*** INPUT RECORDS ***

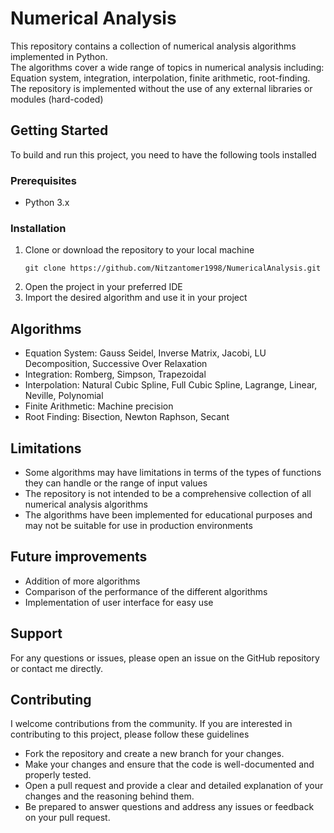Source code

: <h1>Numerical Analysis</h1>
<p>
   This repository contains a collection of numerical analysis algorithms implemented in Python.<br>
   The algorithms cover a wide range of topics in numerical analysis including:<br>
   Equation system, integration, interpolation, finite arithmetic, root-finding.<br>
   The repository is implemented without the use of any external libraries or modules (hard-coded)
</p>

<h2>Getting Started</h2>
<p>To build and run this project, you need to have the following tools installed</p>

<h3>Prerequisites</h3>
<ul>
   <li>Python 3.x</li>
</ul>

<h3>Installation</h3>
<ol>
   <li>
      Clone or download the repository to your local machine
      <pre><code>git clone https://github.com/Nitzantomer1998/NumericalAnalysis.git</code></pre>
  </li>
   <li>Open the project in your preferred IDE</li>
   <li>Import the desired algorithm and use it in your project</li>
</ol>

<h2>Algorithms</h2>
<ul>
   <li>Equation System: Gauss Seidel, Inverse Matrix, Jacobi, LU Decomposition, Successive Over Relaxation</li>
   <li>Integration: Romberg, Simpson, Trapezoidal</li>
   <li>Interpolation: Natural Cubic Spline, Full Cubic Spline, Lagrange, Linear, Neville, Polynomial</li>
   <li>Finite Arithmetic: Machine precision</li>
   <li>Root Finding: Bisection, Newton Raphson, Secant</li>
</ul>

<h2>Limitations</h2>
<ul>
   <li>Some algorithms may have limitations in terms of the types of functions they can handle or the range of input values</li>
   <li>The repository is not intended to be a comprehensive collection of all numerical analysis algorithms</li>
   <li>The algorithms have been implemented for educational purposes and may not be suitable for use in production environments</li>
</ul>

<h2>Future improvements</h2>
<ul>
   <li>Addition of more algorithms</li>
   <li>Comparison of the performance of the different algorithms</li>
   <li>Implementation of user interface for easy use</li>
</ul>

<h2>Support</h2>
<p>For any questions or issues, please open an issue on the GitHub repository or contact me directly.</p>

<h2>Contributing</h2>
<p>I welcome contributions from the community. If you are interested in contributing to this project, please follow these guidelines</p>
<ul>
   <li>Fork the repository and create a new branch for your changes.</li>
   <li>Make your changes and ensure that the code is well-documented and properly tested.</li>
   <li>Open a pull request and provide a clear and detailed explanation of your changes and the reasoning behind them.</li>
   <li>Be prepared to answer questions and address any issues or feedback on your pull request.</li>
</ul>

*** End of INPUT RECORDS ***

• WHAT YOU WILL DO:
A word-for-word reprint of the listing above is needed, minus the pictures.

• SOLVED EXERCISE:
Source code

: <h1>Numerical Analysis</h1>
<p>
   This repository contains a collection of numerical analysis algorithms implemented in Python.<br>
   The algorithms cover a wide range of topics in numerical analysis including:<br>
   Equation system, integration, interpolation, finite arithmetic, root-finding.<br>
   The repository is implemented without the use of any external libraries or modules (hard-coded)
</p>

<h2>Getting Started</h2>
<p>To build and run this project, you need to have the following tools installed</p>

<h3>Prerequisites</h3>
<ul>
   <li>Python 3.x</li>
</ul>

<h3>Installation</h3>
<ol>
   <li>
      Clone or download the repository to your local machine
      <pre><code>git clone https://github.com/Nitzantomer1998/NumericalAnalysis.git</code></pre>
  </li>
   <li>Open the project in your preferred IDE</li>
   <li>Import the desired algorithm and use it in your project</li>
</ol>

<h2>Algorithms</h2>
<ul>
   <li>Equation System: Gauss Seidel, Inverse Matrix, Jacobi, LU Decomposition, Successive Over Relaxation</li>
   <li>Integration: Romberg, Simpson, Trapezoidal</li>
   <li>Interpolation: Natural Cubic Spline, Full Cubic Spline, Lagrange, Linear, Neville, Polynomial</li>
   <li>Finite Arithmetic: Machine precision</li>
   <li>Root Finding: Bisection, Newton Raphson, Secant</li>
</ul>

<h2>Limitations</h2>
<ul>
   <li>Some algorithms may have limitations in terms of the types of functions they can handle or the range of input values</li>
   <li>The repository is not intended to be a comprehensive collection of all numerical analysis algorithms</li>
   <li>The algorithms have been implemented for educational purposes and may not be suitable for use in production environments</li>
</ul>

<h2>Future improvements</h2>
<ul>
   <li>Addition of more algorithms</li>
   <li>Comparison of the performance of the different algorithms</li>
   <li>Implementation of user interface for easy use</li>
</ul>

<h2>Support</h2>
<p>For any questions or issues, please open an issue on the GitHub repository or contact me directly.</p>

<h2>Contributing</h2>
<p>I welcome contributions from the community. If you are interested in contributing to this project, please follow these guidelines</p>
<ul>
   <li>Fork the repository and create a new branch for your changes.</li>
   <li>Make your changes and ensure that the code is well-documented and properly tested.</li>
   <li>Open a pull request and provide a clear and detailed explanation of your changes and the reasoning behind them.</li>
   <li>Be prepared to answer questions and address any issues or feedback on your pull request.</li>
</ul>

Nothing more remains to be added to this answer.